Collected data
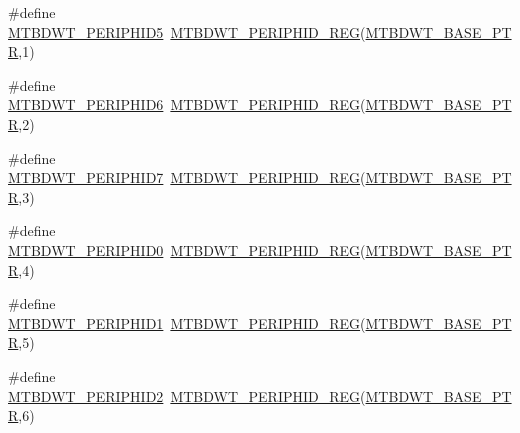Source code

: \begin{DoxyCompactItemize}
\item 
\#define \hyperlink{group___m_t_b_d_w_t___register___accessor___macros_ga784ae33118477a2b68ce261e0caf4b85}{M\+T\+B\+D\+W\+T\+\_\+\+P\+E\+R\+I\+P\+H\+I\+D5}~\hyperlink{group___m_t_b_d_w_t___register___accessor___macros_ga91f7c6dfb35fc0d26fb6b3fae63757fc}{M\+T\+B\+D\+W\+T\+\_\+\+P\+E\+R\+I\+P\+H\+I\+D\+\_\+\+R\+EG}(\hyperlink{group___m_t_b_d_w_t___peripheral_ga97d048bfb5a11293a38c444b8347ff42}{M\+T\+B\+D\+W\+T\+\_\+\+B\+A\+S\+E\+\_\+\+P\+TR},1)
\item 
\#define \hyperlink{group___m_t_b_d_w_t___register___accessor___macros_gac164f79edd8679be62049881e3e01e68}{M\+T\+B\+D\+W\+T\+\_\+\+P\+E\+R\+I\+P\+H\+I\+D6}~\hyperlink{group___m_t_b_d_w_t___register___accessor___macros_ga91f7c6dfb35fc0d26fb6b3fae63757fc}{M\+T\+B\+D\+W\+T\+\_\+\+P\+E\+R\+I\+P\+H\+I\+D\+\_\+\+R\+EG}(\hyperlink{group___m_t_b_d_w_t___peripheral_ga97d048bfb5a11293a38c444b8347ff42}{M\+T\+B\+D\+W\+T\+\_\+\+B\+A\+S\+E\+\_\+\+P\+TR},2)
\item 
\#define \hyperlink{group___m_t_b_d_w_t___register___accessor___macros_ga6f2e5a20f256ee541d4adc833f8d00ed}{M\+T\+B\+D\+W\+T\+\_\+\+P\+E\+R\+I\+P\+H\+I\+D7}~\hyperlink{group___m_t_b_d_w_t___register___accessor___macros_ga91f7c6dfb35fc0d26fb6b3fae63757fc}{M\+T\+B\+D\+W\+T\+\_\+\+P\+E\+R\+I\+P\+H\+I\+D\+\_\+\+R\+EG}(\hyperlink{group___m_t_b_d_w_t___peripheral_ga97d048bfb5a11293a38c444b8347ff42}{M\+T\+B\+D\+W\+T\+\_\+\+B\+A\+S\+E\+\_\+\+P\+TR},3)
\item 
\#define \hyperlink{group___m_t_b_d_w_t___register___accessor___macros_ga07083686c100d0c9d3690d13bf1e6283}{M\+T\+B\+D\+W\+T\+\_\+\+P\+E\+R\+I\+P\+H\+I\+D0}~\hyperlink{group___m_t_b_d_w_t___register___accessor___macros_ga91f7c6dfb35fc0d26fb6b3fae63757fc}{M\+T\+B\+D\+W\+T\+\_\+\+P\+E\+R\+I\+P\+H\+I\+D\+\_\+\+R\+EG}(\hyperlink{group___m_t_b_d_w_t___peripheral_ga97d048bfb5a11293a38c444b8347ff42}{M\+T\+B\+D\+W\+T\+\_\+\+B\+A\+S\+E\+\_\+\+P\+TR},4)
\item 
\#define \hyperlink{group___m_t_b_d_w_t___register___accessor___macros_ga9e516a8106ad8dbb2c338a2727a6b309}{M\+T\+B\+D\+W\+T\+\_\+\+P\+E\+R\+I\+P\+H\+I\+D1}~\hyperlink{group___m_t_b_d_w_t___register___accessor___macros_ga91f7c6dfb35fc0d26fb6b3fae63757fc}{M\+T\+B\+D\+W\+T\+\_\+\+P\+E\+R\+I\+P\+H\+I\+D\+\_\+\+R\+EG}(\hyperlink{group___m_t_b_d_w_t___peripheral_ga97d048bfb5a11293a38c444b8347ff42}{M\+T\+B\+D\+W\+T\+\_\+\+B\+A\+S\+E\+\_\+\+P\+TR},5)
\item 
\#define \hyperlink{group___m_t_b_d_w_t___register___accessor___macros_ga823bbdb0a6008b9e4be7ff1646a8ec41}{M\+T\+B\+D\+W\+T\+\_\+\+P\+E\+R\+I\+P\+H\+I\+D2}~\hyperlink{group___m_t_b_d_w_t___register___accessor___macros_ga91f7c6dfb35fc0d26fb6b3fae63757fc}{M\+T\+B\+D\+W\+T\+\_\+\+P\+E\+R\+I\+P\+H\+I\+D\+\_\+\+R\+EG}(\hyperlink{group___m_t_b_d_w_t___peripheral_ga97d048bfb5a11293a38c444b8347ff42}{M\+T\+B\+D\+W\+T\+\_\+\+B\+A\+S\+E\+\_\+\+P\+TR},6)

\end{DoxyCompactItemize}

* [WHAT TO WORK ON] Keeping the pictures out, print the entries above exactly as written.

* [ANSWER SECTION]
Source code

: \begin{DoxyCompactItemize}
\item 
\#define \hyperlink{group___m_t_b_d_w_t___register___accessor___macros_ga784ae33118477a2b68ce261e0caf4b85}{M\+T\+B\+D\+W\+T\+\_\+\+P\+E\+R\+I\+P\+H\+I\+D5}~\hyperlink{group___m_t_b_d_w_t___register___accessor___macros_ga91f7c6dfb35fc0d26fb6b3fae63757fc}{M\+T\+B\+D\+W\+T\+\_\+\+P\+E\+R\+I\+P\+H\+I\+D\+\_\+\+R\+EG}(\hyperlink{group___m_t_b_d_w_t___peripheral_ga97d048bfb5a11293a38c444b8347ff42}{M\+T\+B\+D\+W\+T\+\_\+\+B\+A\+S\+E\+\_\+\+P\+TR},1)
\item 
\#define \hyperlink{group___m_t_b_d_w_t___register___accessor___macros_gac164f79edd8679be62049881e3e01e68}{M\+T\+B\+D\+W\+T\+\_\+\+P\+E\+R\+I\+P\+H\+I\+D6}~\hyperlink{group___m_t_b_d_w_t___register___accessor___macros_ga91f7c6dfb35fc0d26fb6b3fae63757fc}{M\+T\+B\+D\+W\+T\+\_\+\+P\+E\+R\+I\+P\+H\+I\+D\+\_\+\+R\+EG}(\hyperlink{group___m_t_b_d_w_t___peripheral_ga97d048bfb5a11293a38c444b8347ff42}{M\+T\+B\+D\+W\+T\+\_\+\+B\+A\+S\+E\+\_\+\+P\+TR},2)
\item 
\#define \hyperlink{group___m_t_b_d_w_t___register___accessor___macros_ga6f2e5a20f256ee541d4adc833f8d00ed}{M\+T\+B\+D\+W\+T\+\_\+\+P\+E\+R\+I\+P\+H\+I\+D7}~\hyperlink{group___m_t_b_d_w_t___register___accessor___macros_ga91f7c6dfb35fc0d26fb6b3fae63757fc}{M\+T\+B\+D\+W\+T\+\_\+\+P\+E\+R\+I\+P\+H\+I\+D\+\_\+\+R\+EG}(\hyperlink{group___m_t_b_d_w_t___peripheral_ga97d048bfb5a11293a38c444b8347ff42}{M\+T\+B\+D\+W\+T\+\_\+\+B\+A\+S\+E\+\_\+\+P\+TR},3)
\item 
\#define \hyperlink{group___m_t_b_d_w_t___register___accessor___macros_ga07083686c100d0c9d3690d13bf1e6283}{M\+T\+B\+D\+W\+T\+\_\+\+P\+E\+R\+I\+P\+H\+I\+D0}~\hyperlink{group___m_t_b_d_w_t___register___accessor___macros_ga91f7c6dfb35fc0d26fb6b3fae63757fc}{M\+T\+B\+D\+W\+T\+\_\+\+P\+E\+R\+I\+P\+H\+I\+D\+\_\+\+R\+EG}(\hyperlink{group___m_t_b_d_w_t___peripheral_ga97d048bfb5a11293a38c444b8347ff42}{M\+T\+B\+D\+W\+T\+\_\+\+B\+A\+S\+E\+\_\+\+P\+TR},4)
\item 
\#define \hyperlink{group___m_t_b_d_w_t___register___accessor___macros_ga9e516a8106ad8dbb2c338a2727a6b309}{M\+T\+B\+D\+W\+T\+\_\+\+P\+E\+R\+I\+P\+H\+I\+D1}~\hyperlink{group___m_t_b_d_w_t___register___accessor___macros_ga91f7c6dfb35fc0d26fb6b3fae63757fc}{M\+T\+B\+D\+W\+T\+\_\+\+P\+E\+R\+I\+P\+H\+I\+D\+\_\+\+R\+EG}(\hyperlink{group___m_t_b_d_w_t___peripheral_ga97d048bfb5a11293a38c444b8347ff42}{M\+T\+B\+D\+W\+T\+\_\+\+B\+A\+S\+E\+\_\+\+P\+TR},5)
\item 
\#define \hyperlink{group___m_t_b_d_w_t___register___accessor___macros_ga823bbdb0a6008b9e4be7ff1646a8ec41}{M\+T\+B\+D\+W\+T\+\_\+\+P\+E\+R\+I\+P\+H\+I\+D2}~\hyperlink{group___m_t_b_d_w_t___register___accessor___macros_ga91f7c6dfb35fc0d26fb6b3fae63757fc}{M\+T\+B\+D\+W\+T\+\_\+\+P\+E\+R\+I\+P\+H\+I\+D\+\_\+\+R\+EG}(\hyperlink{group___m_t_b_d_w_t___peripheral_ga97d048bfb5a11293a38c444b8347ff42}{M\+T\+B\+D\+W\+T\+\_\+\+B\+A\+S\+E\+\_\+\+P\+TR},6)

\end{DoxyCompactItemize}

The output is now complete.